## [YOUR GOAL]
Taking the line with "Computes N intermediate" as the start, reproduce every line until the records end, exactly and with nothing added.

## [RAW DATA]
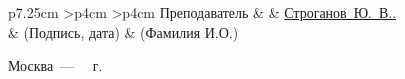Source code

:\begin{titlepage}
\begin{table}[h!]
		\begin{signstabular}[0.7]{p{7.25cm} >{\centering\arraybackslash}p{4cm} >{\centering\arraybackslash}p{4cm}}
			Преподаватель & \uline{\mbox{\hspace*{4cm}}} & \uline{\hfill Строганов~Ю.~В.. \hfill} \\
			& \scriptsize (Подпись, дата) & \scriptsize (Фамилия И.О.)
		\end{signstabular}
	\end{table}
	\begin{center}
		\vfill
		Москва~---~\the\year
		~г.
	\end{center}
	\restoregeometry
\end{titlepage}


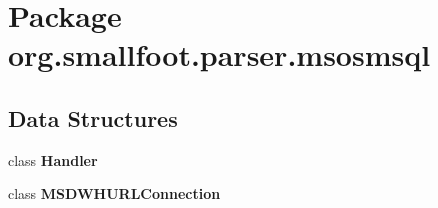 \section{Package org.\+smallfoot.\+parser.\+msosmsql}
\label{namespaceorg_1_1smallfoot_1_1parser_1_1msosmsql}
\subsection*{Data Structures}
\begin{DoxyCompactItemize}
\item 
class {\bf Handler}
\item 
class {\bf M\+S\+D\+W\+H\+U\+R\+L\+Connection}
\end{DoxyCompactItemize}
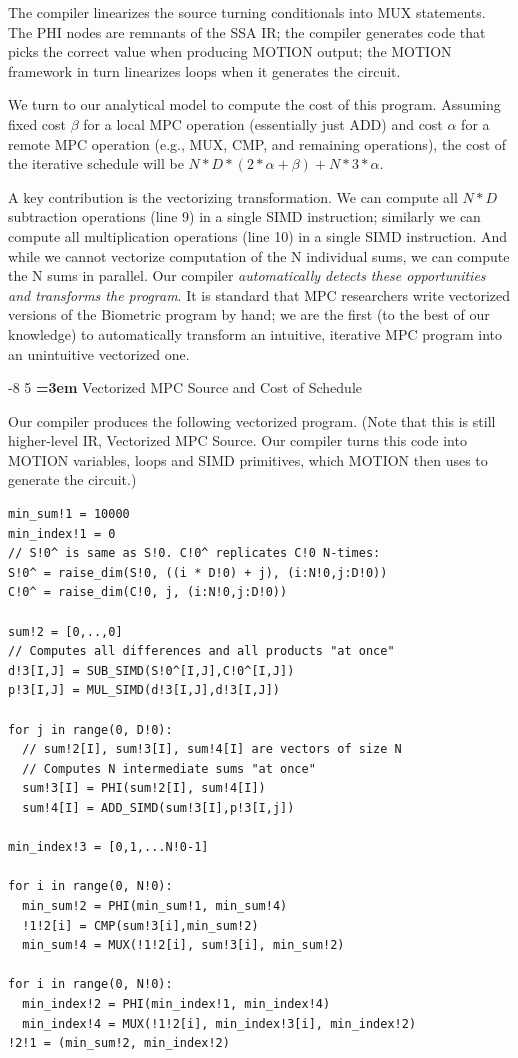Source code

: \documentclass[sigconf, screen, natbib=false, dvipsnames, table]{acmart}
\makeatletter
\renewcommand{\subsection}{\@startsection{subsection}{2}{\z@}%
                        {-8\p@ \@plus -4\p@ \@minus -4\p@}%
                        {5\p@ \@plus 2\p@ \@minus 2\p@}%
                        {\normalfont\Large\bfseries\boldmath
                         \rightskip=\z@ \@plus 3em\pretolerance=10000 }}
\theoremstyle{definition}
\makeatother
\begin{document}
The compiler linearizes the source turning conditionals into MUX statements. The PHI nodes
are remnants of the SSA IR; the compiler generates code that picks the correct value 
when producing MOTION output; the MOTION framework in turn linearizes 
loops when it generates the circuit.

We turn to our analytical model to compute the cost of this program. Assuming fixed 
cost $\beta$ for a local MPC operation (essentially just ADD) and cost $\alpha$ for a remote
MPC operation (e.g., MUX, CMP, and remaining operations), the cost of the iterative schedule 
will be $N*D*(2*\alpha+\beta) + N*3*\alpha$. 

A key contribution is the vectorizing transformation. We can compute all $N*D$ 
subtraction operations (line 9) in a single SIMD instruction; similarly we can compute 
all multiplication operations (line 10) in a single SIMD instruction. And while we cannot
vectorize computation of the N individual sums, we can compute the N sums in parallel. 
Our compiler \emph{automatically detects these opportunities and transforms the program}. 
It is standard that MPC researchers write vectorized versions of the Biometric
program by hand; we are the first (to the best of our knowledge) to automatically 
transform an intuitive, iterative MPC program into an unintuitive vectorized one.

\subsection{Vectorized MPC Source and Cost of Schedule}

Our compiler produces the following vectorized program. (Note that this is
still higher-level IR, Vectorized MPC Source. Our compiler turns this code into MOTION variables, 
loops and SIMD primitives, which MOTION then uses to generate the circuit.)

{\small
\begin{verbatim}
min_sum!1 = 10000
min_index!1 = 0
// S!0^ is same as S!0. C!0^ replicates C!0 N-times: 
S!0^ = raise_dim(S!0, ((i * D!0) + j), (i:N!0,j:D!0))
C!0^ = raise_dim(C!0, j, (i:N!0,j:D!0))

sum!2 = [0,..,0]
// Computes all differences and all products "at once"
d!3[I,J] = SUB_SIMD(S!0^[I,J],C!0^[I,J])
p!3[I,J] = MUL_SIMD(d!3[I,J],d!3[I,J])

for j in range(0, D!0):
  // sum!2[I], sum!3[I], sum!4[I] are vectors of size N  
  // Computes N intermediate sums "at once"
  sum!3[I] = PHI(sum!2[I], sum!4[I])       
  sum!4[I] = ADD_SIMD(sum!3[I],p!3[I,j])

min_index!3 = [0,1,...N!0-1]   

for i in range(0, N!0):
  min_sum!2 = PHI(min_sum!1, min_sum!4) 
  !1!2[i] = CMP(sum!3[i],min_sum!2)
  min_sum!4 = MUX(!1!2[i], sum!3[i], min_sum!2)
    
for i in range(0, N!0):
  min_index!2 = PHI(min_index!1, min_index!4)  
  min_index!4 = MUX(!1!2[i], min_index!3[i], min_index!2)
!2!1 = (min_sum!2, min_index!2)   
\end{verbatim}
}
\end{document}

## [ANSWER FOR THE TASK]
  // Computes N intermediate sums "at once"
  sum!3[I] = PHI(sum!2[I], sum!4[I])       
  sum!4[I] = ADD_SIMD(sum!3[I],p!3[I,j])

min_index!3 = [0,1,...N!0-1]   

for i in range(0, N!0):
  min_sum!2 = PHI(min_sum!1, min_sum!4) 
  !1!2[i] = CMP(sum!3[i],min_sum!2)
  min_sum!4 = MUX(!1!2[i], sum!3[i], min_sum!2)
    
for i in range(0, N!0):
  min_index!2 = PHI(min_index!1, min_index!4)  
  min_index!4 = MUX(!1!2[i], min_index!3[i], min_index!2)
!2!1 = (min_sum!2, min_index!2)   
\end{verbatim}
}
\end{document}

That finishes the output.